▶ Aim of the task
Please show every line from the entries that carries the word "Boolean".

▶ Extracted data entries
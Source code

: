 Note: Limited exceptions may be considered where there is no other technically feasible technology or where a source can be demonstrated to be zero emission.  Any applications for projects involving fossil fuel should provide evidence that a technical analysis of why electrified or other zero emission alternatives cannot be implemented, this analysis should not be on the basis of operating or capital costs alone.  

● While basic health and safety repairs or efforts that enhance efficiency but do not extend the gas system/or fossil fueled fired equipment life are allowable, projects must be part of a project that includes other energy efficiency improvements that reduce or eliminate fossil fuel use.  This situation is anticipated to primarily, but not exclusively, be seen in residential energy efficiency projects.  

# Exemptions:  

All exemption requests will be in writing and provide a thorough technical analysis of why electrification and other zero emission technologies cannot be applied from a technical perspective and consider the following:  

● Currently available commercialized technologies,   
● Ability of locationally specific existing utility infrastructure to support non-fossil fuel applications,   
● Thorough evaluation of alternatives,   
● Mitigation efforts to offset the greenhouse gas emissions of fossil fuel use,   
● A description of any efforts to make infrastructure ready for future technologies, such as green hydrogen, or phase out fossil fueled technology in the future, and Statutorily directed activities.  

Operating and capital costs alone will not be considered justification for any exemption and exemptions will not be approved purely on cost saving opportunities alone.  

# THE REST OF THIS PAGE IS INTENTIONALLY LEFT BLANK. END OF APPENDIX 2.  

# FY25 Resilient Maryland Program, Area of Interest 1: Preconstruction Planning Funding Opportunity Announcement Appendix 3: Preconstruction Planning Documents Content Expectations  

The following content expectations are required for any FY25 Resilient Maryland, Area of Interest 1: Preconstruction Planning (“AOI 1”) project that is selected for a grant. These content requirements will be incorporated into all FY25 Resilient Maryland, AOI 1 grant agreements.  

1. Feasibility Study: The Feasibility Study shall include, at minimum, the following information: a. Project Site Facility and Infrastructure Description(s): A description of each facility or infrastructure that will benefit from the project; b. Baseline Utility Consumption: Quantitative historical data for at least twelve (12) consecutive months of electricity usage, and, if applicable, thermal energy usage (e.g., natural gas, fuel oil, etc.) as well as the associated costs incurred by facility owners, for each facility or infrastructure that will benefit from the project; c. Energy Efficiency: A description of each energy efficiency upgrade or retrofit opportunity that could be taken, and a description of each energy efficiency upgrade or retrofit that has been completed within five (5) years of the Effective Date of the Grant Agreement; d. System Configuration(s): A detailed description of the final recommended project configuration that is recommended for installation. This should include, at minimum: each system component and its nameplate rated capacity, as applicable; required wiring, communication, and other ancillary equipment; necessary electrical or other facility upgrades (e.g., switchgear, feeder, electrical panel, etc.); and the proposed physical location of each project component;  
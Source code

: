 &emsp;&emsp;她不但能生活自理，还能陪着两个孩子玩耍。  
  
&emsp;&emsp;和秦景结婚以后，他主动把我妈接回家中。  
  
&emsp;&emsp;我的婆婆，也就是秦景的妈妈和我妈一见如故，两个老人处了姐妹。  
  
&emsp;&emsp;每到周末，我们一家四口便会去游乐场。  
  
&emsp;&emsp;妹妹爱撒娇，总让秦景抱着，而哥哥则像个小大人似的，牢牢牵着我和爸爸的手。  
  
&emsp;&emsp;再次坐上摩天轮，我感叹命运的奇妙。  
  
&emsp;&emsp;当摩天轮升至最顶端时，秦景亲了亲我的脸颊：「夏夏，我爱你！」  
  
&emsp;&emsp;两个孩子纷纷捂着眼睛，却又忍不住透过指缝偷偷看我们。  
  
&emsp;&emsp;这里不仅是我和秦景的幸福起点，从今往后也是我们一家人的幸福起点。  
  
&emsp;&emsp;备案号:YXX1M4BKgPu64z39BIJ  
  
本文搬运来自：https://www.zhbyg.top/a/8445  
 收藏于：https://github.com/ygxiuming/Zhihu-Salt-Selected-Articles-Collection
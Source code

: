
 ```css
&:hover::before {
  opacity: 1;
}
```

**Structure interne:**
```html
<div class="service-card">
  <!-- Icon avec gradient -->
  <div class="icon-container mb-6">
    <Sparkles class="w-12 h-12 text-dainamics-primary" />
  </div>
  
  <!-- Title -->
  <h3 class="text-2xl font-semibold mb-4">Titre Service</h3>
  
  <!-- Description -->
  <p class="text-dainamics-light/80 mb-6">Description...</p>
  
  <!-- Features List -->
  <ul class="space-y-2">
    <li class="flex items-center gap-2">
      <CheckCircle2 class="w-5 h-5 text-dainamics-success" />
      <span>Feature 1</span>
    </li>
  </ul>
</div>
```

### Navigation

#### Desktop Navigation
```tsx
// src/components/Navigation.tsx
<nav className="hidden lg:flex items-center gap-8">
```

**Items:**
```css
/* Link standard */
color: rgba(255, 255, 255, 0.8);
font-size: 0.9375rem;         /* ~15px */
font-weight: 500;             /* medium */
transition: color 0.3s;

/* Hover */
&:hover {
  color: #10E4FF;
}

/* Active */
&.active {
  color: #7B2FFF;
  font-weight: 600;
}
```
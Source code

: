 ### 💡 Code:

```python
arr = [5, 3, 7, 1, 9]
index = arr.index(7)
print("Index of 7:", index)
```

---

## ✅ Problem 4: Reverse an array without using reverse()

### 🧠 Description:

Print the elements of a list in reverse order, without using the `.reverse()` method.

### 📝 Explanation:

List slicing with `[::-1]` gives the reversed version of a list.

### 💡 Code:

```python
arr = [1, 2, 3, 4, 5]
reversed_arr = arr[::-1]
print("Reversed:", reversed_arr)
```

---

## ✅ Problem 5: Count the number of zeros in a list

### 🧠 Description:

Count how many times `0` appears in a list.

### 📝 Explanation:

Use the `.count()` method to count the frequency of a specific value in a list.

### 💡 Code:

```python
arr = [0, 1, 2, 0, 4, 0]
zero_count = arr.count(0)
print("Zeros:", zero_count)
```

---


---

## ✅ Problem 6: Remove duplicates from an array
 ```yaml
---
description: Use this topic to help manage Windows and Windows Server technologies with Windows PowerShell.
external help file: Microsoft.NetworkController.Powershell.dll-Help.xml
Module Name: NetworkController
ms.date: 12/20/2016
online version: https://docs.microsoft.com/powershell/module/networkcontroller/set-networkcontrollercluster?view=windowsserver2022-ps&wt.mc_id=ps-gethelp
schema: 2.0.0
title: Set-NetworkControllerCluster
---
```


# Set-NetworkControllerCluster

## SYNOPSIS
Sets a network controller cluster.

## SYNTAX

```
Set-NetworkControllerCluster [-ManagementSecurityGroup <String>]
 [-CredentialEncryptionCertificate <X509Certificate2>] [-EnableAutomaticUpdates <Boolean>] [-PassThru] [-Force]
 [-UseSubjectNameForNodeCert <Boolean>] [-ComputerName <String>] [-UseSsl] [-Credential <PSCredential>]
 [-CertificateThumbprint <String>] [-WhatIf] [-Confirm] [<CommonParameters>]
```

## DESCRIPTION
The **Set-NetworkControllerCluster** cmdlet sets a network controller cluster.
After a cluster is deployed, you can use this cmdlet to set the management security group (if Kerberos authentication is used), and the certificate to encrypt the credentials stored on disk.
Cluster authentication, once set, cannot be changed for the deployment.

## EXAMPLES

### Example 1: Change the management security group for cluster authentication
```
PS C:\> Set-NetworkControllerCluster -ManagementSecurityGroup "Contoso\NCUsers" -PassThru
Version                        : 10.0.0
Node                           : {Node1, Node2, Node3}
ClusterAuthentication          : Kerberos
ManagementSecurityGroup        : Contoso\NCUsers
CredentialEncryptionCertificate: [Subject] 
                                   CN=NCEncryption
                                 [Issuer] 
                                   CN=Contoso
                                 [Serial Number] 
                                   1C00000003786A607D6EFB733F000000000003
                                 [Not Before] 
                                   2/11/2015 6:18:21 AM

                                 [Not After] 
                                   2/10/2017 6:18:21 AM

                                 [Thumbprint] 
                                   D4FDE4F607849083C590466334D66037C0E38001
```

▶ Response to the exercise
 [-CredentialEncryptionCertificate <X509Certificate2>] [-EnableAutomaticUpdates <Boolean>] [-PassThru] [-Force]
 [-UseSubjectNameForNodeCert <Boolean>] [-ComputerName <String>] [-UseSsl] [-Credential <PSCredential>]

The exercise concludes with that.